■ **Task brief**:
An image-free, word-for-word version of the records below is to be returned.

■ **Entries supplied**:

###

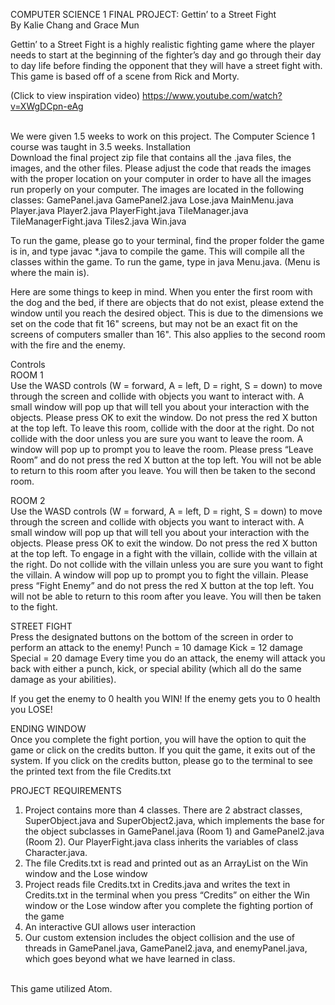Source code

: COMPUTER SCIENCE 1 FINAL PROJECT: Gettin’ to a Street Fight
<br>
By Kalie Chang and Grace Mun

Gettin’ to a Street Fight is a highly realistic fighting game where the player needs to start at the beginning of the fighter’s day and go through their day to day life before finding the opponent that they will have a street fight with. This game is based off of a scene from Rick and Morty. 

(Click to view inspiration video)
https://www.youtube.com/watch?v=XWgDCpn-eAg

<br>
We were given 1.5 weeks to work on this project. The Computer Science 1 course was taught in 3.5 weeks.
Installation 
<br>
Download the final project zip file that contains all the .java files, the images, and the other files. Please adjust the code that reads the images with the proper location on your computer in order to have all the images run properly on your computer. The images are located in the following classes:
GamePanel.java
GamePanel2.java
Lose.java
MainMenu.java
Player.java
Player2.java
PlayerFight.java
TileManager.java
TileManagerFight.java
Tiles2.java
Win.java

To run the game, please go to your terminal, find the proper folder the game is in, and type javac *.java to compile the game. This will compile all the classes within the game. To run the game, type in java Menu.java. (Menu is where the main is).

Here are some things to keep in mind. When you enter the first room with the dog and the bed, if there are objects that do not exist, please extend the window until you reach the desired object. This is due to the dimensions we set on the code that fit 16" screens, but may not be an exact fit on the screens of computers smaller than 16". This also applies to the second room with the fire and the enemy.
 
Controls
<br>
ROOM 1
<br>
Use the WASD controls (W = forward, A = left, D = right, S = down) to move through the screen and collide with objects you want to interact with. A small window will pop up that will tell you about your interaction with the objects. Please press OK to exit the window. Do not press the red X button at the top left. To leave this room, collide with the door at the right. Do not collide with the door unless you are sure you want to leave the room. A window will pop up to prompt you to leave the room. Please press “Leave Room” and do not press the red X button at the top left. You will not be able to return to this room after you leave. You will then be taken to the second room.

ROOM 2
<br>
Use the WASD controls (W = forward, A = left, D = right, S = down) to move through the screen and collide with objects you want to interact with. A small window will pop up that will tell you about your interaction with the objects. Please press OK to exit the window. Do not press the red X button at the top left. To engage in a fight with the villain, collide with the villain at the right. Do not collide with the villain unless you are sure you want to fight the villain. A window will pop up to prompt you to fight the villain. Please press “Fight Enemy” and do not press the red X button at the top left. You will not be able to return to this room after you leave. You will then be taken to the fight.

STREET FIGHT
<br>
Press the designated buttons on the bottom of the screen in order to perform an attack to the enemy!
Punch = 10 damage
Kick = 12 damage
Special = 20 damage
Every time you do an attack, the enemy will attack you back with either a punch, kick, or special ability (which all do the same damage as your abilities).

If you get the enemy to 0 health you WIN!
If the enemy gets you to 0 health you LOSE!

ENDING WINDOW
<br>
Once you complete the fight portion, you will have the option to quit the game or click on the credits button. If you quit the game, it exits out of the system. If you click on the credits button, please go to the terminal to see the printed text from the file Credits.txt
 
PROJECT REQUIREMENTS
<br>
1) Project contains more than 4 classes. There are 2 abstract classes, SuperObject.java and SuperObject2.java, which implements the base for the object subclasses in GamePanel.java (Room 1) and GamePanel2.java (Room 2). Our PlayerFight.java class inherits the variables of class Character.java.
2) The file Credits.txt is read and printed out as an ArrayList on the Win window and the Lose window
3) Project reads file Credits.txt in Credits.java and writes the text in Credits.txt in the terminal when you press “Credits” on either the Win window or the Lose window after you complete the fighting portion of the game
4) An interactive GUI allows user interaction
5) Our custom extension includes the object collision and the use of threads in GamePanel.java, GamePanel2.java, and enemyPanel.java, which goes beyond what we have learned in class.

<br>
This game utilized Atom.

###

■ **Exercise answer**:
Source code

: COMPUTER SCIENCE 1 FINAL PROJECT: Gettin’ to a Street Fight
<br>
By Kalie Chang and Grace Mun

Gettin’ to a Street Fight is a highly realistic fighting game where the player needs to start at the beginning of the fighter’s day and go through their day to day life before finding the opponent that they will have a street fight with. This game is based off of a scene from Rick and Morty. 

(Click to view inspiration video)
https://www.youtube.com/watch?v=XWgDCpn-eAg

<br>
We were given 1.5 weeks to work on this project. The Computer Science 1 course was taught in 3.5 weeks.
Installation 
<br>
Download the final project zip file that contains all the .java files, the images, and the other files. Please adjust the code that reads the images with the proper location on your computer in order to have all the images run properly on your computer. The images are located in the following classes:
GamePanel.java
GamePanel2.java
Lose.java
MainMenu.java
Player.java
Player2.java
PlayerFight.java
TileManager.java
TileManagerFight.java
Tiles2.java
Win.java

To run the game, please go to your terminal, find the proper folder the game is in, and type javac *.java to compile the game. This will compile all the classes within the game. To run the game, type in java Menu.java. (Menu is where the main is).

Here are some things to keep in mind. When you enter the first room with the dog and the bed, if there are objects that do not exist, please extend the window until you reach the desired object. This is due to the dimensions we set on the code that fit 16" screens, but may not be an exact fit on the screens of computers smaller than 16". This also applies to the second room with the fire and the enemy.
 
Controls
<br>
ROOM 1
<br>
Use the WASD controls (W = forward, A = left, D = right, S = down) to move through the screen and collide with objects you want to interact with. A small window will pop up that will tell you about your interaction with the objects. Please press OK to exit the window. Do not press the red X button at the top left. To leave this room, collide with the door at the right. Do not collide with the door unless you are sure you want to leave the room. A window will pop up to prompt you to leave the room. Please press “Leave Room” and do not press the red X button at the top left. You will not be able to return to this room after you leave. You will then be taken to the second room.

ROOM 2
<br>
Use the WASD controls (W = forward, A = left, D = right, S = down) to move through the screen and collide with objects you want to interact with. A small window will pop up that will tell you about your interaction with the objects. Please press OK to exit the window. Do not press the red X button at the top left. To engage in a fight with the villain, collide with the villain at the right. Do not collide with the villain unless you are sure you want to fight the villain. A window will pop up to prompt you to fight the villain. Please press “Fight Enemy” and do not press the red X button at the top left. You will not be able to return to this room after you leave. You will then be taken to the fight.

STREET FIGHT
<br>
Press the designated buttons on the bottom of the screen in order to perform an attack to the enemy!
Punch = 10 damage
Kick = 12 damage
Special = 20 damage
Every time you do an attack, the enemy will attack you back with either a punch, kick, or special ability (which all do the same damage as your abilities).

If you get the enemy to 0 health you WIN!
If the enemy gets you to 0 health you LOSE!

ENDING WINDOW
<br>
Once you complete the fight portion, you will have the option to quit the game or click on the credits button. If you quit the game, it exits out of the system. If you click on the credits button, please go to the terminal to see the printed text from the file Credits.txt
 
PROJECT REQUIREMENTS
<br>
1) Project contains more than 4 classes. There are 2 abstract classes, SuperObject.java and SuperObject2.java, which implements the base for the object subclasses in GamePanel.java (Room 1) and GamePanel2.java (Room 2). Our PlayerFight.java class inherits the variables of class Character.java.
2) The file Credits.txt is read and printed out as an ArrayList on the Win window and the Lose window
3) Project reads file Credits.txt in Credits.java and writes the text in Credits.txt in the terminal when you press “Credits” on either the Win window or the Lose window after you complete the fighting portion of the game
4) An interactive GUI allows user interaction
5) Our custom extension includes the object collision and the use of threads in GamePanel.java, GamePanel2.java, and enemyPanel.java, which goes beyond what we have learned in class.

<br>
This game utilized Atom.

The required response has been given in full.